WORK REQUEST ▸
Below are the records; copy exactly the stretch from the line containing "Les couleurs HTML" through the line containing "## Les visuels complexes", both ends included, and nothing else.

[SUPPLIED MATERIAL — start]

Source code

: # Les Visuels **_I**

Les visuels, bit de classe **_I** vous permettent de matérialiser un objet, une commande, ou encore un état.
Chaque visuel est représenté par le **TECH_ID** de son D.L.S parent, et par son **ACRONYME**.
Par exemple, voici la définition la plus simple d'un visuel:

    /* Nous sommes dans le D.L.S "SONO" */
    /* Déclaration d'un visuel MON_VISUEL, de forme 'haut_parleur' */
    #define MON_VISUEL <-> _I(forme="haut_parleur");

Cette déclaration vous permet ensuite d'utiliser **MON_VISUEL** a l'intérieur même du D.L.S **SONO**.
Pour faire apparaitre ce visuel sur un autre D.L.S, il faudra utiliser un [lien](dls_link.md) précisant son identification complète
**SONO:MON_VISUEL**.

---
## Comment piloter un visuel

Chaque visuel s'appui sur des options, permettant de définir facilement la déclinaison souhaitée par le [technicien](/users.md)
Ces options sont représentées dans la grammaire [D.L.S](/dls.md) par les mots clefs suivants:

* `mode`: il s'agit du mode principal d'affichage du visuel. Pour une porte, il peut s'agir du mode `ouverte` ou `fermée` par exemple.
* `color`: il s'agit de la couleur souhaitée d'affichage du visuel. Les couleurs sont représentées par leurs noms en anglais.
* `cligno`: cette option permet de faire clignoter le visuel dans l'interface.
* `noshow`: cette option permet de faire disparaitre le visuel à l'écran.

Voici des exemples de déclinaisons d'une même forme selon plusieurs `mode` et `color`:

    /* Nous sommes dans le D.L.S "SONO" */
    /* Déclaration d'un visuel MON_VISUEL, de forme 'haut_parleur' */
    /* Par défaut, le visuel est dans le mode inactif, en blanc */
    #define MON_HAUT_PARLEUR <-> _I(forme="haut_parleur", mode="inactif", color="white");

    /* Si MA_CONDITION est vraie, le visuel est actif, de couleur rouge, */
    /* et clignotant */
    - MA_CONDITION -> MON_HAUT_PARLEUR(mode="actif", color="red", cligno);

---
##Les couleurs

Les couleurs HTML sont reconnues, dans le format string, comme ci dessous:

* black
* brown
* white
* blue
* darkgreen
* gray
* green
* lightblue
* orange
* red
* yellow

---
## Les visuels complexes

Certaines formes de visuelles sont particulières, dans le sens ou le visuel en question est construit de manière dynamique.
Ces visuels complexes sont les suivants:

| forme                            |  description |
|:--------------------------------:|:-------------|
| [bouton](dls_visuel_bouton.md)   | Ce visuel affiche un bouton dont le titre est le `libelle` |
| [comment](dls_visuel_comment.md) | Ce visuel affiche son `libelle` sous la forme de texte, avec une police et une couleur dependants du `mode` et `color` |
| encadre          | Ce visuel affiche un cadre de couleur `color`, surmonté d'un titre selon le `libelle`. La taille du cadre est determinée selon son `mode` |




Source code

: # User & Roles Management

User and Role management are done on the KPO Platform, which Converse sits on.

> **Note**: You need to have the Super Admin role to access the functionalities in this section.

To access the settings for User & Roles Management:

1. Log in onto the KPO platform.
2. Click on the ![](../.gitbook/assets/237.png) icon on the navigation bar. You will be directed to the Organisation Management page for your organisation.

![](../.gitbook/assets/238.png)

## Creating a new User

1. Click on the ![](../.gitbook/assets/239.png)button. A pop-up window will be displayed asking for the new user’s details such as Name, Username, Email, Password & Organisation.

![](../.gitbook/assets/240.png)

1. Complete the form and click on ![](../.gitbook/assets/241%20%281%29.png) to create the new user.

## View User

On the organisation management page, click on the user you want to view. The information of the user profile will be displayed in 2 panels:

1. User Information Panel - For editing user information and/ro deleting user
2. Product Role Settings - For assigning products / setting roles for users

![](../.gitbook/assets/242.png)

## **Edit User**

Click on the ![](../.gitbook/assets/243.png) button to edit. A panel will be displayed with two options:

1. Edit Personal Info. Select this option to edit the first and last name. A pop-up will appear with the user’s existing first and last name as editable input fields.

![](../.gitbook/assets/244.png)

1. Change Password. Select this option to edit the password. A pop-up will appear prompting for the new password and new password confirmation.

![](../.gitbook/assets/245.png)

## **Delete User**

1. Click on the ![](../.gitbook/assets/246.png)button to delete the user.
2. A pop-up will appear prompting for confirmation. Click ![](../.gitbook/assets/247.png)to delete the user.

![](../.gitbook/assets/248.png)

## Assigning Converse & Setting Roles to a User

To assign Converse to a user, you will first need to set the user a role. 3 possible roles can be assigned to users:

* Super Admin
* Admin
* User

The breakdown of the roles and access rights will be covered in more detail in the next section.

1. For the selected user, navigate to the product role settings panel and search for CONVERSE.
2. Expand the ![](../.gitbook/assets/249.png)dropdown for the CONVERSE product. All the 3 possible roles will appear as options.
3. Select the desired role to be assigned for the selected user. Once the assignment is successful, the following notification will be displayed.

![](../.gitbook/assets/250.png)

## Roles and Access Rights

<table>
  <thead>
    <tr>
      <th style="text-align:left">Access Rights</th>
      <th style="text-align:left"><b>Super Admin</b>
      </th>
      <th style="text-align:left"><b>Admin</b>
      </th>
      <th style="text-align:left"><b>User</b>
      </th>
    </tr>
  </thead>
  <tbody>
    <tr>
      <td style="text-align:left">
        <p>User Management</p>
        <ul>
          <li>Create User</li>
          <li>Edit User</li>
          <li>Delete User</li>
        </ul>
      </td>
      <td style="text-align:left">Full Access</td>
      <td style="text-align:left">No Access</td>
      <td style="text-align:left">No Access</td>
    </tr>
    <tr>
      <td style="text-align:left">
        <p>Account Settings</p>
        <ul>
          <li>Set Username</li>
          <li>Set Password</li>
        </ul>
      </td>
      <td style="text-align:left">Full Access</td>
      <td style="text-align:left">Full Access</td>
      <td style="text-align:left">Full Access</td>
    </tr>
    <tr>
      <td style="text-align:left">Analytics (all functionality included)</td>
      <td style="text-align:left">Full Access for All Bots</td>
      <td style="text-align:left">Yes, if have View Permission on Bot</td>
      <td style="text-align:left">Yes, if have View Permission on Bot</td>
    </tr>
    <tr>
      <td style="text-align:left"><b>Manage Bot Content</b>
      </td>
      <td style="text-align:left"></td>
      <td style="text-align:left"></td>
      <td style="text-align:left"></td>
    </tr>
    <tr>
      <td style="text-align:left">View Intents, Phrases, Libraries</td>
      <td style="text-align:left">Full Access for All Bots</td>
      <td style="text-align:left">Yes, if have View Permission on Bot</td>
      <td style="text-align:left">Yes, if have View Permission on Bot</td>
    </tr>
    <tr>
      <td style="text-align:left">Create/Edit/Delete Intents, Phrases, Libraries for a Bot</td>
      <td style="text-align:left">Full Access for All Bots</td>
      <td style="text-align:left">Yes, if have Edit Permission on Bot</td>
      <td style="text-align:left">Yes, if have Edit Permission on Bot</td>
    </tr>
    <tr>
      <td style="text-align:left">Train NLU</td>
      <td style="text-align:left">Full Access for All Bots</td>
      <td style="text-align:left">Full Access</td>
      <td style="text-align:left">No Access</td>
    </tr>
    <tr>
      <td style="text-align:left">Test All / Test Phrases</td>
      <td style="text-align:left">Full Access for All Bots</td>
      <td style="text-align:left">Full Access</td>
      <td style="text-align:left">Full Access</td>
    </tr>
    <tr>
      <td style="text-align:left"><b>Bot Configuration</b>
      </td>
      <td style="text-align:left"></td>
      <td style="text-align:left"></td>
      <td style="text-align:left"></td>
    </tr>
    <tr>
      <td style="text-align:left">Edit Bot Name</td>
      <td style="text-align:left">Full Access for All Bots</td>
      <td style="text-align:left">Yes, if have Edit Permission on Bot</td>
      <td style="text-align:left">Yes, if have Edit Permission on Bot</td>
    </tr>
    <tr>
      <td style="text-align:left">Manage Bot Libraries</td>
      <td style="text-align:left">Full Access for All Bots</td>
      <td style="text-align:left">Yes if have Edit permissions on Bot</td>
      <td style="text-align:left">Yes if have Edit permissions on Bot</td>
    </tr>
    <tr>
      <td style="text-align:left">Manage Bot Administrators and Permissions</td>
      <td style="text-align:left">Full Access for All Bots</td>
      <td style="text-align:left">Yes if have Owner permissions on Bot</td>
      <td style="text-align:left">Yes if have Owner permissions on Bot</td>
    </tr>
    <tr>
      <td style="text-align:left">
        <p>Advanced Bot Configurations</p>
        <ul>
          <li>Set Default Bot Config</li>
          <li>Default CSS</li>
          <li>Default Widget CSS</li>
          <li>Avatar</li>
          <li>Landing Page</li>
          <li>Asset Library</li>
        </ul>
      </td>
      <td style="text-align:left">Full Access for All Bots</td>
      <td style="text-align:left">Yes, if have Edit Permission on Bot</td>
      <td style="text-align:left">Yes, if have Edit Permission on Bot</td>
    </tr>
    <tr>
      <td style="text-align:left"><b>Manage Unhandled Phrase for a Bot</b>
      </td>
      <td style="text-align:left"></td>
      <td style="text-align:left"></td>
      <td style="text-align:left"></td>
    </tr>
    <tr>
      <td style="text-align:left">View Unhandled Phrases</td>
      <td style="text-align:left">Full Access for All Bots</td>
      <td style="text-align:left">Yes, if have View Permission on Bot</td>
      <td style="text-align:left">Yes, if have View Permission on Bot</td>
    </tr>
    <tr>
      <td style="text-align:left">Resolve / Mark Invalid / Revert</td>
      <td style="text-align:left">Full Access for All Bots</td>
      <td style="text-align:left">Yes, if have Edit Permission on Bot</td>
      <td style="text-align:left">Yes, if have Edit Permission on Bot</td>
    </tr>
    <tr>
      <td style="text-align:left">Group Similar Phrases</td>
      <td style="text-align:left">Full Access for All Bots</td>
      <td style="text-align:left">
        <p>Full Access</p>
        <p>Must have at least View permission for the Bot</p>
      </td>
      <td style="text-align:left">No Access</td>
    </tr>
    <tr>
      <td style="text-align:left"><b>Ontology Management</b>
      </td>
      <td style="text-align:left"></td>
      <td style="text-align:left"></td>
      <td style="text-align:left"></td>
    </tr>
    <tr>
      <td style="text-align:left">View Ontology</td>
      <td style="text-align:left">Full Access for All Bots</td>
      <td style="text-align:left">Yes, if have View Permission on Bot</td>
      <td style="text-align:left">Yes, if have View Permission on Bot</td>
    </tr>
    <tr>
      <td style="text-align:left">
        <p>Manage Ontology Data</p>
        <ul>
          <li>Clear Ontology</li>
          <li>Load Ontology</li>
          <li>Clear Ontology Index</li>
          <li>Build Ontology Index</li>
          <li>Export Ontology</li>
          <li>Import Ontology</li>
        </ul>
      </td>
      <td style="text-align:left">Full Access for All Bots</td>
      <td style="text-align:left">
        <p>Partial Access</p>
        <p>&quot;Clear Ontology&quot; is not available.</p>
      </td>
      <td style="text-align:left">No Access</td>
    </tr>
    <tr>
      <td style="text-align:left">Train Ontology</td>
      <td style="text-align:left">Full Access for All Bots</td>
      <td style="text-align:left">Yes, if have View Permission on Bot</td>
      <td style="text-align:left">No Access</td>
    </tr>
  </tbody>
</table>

[SUPPLIED MATERIAL — finish]

RESPONSE BELOW ▸
Les couleurs HTML sont reconnues, dans le format string, comme ci dessous:

* black
* brown
* white
* blue
* darkgreen
* gray
* green
* lightblue
* orange
* red
* yellow

---
## Les visuels complexes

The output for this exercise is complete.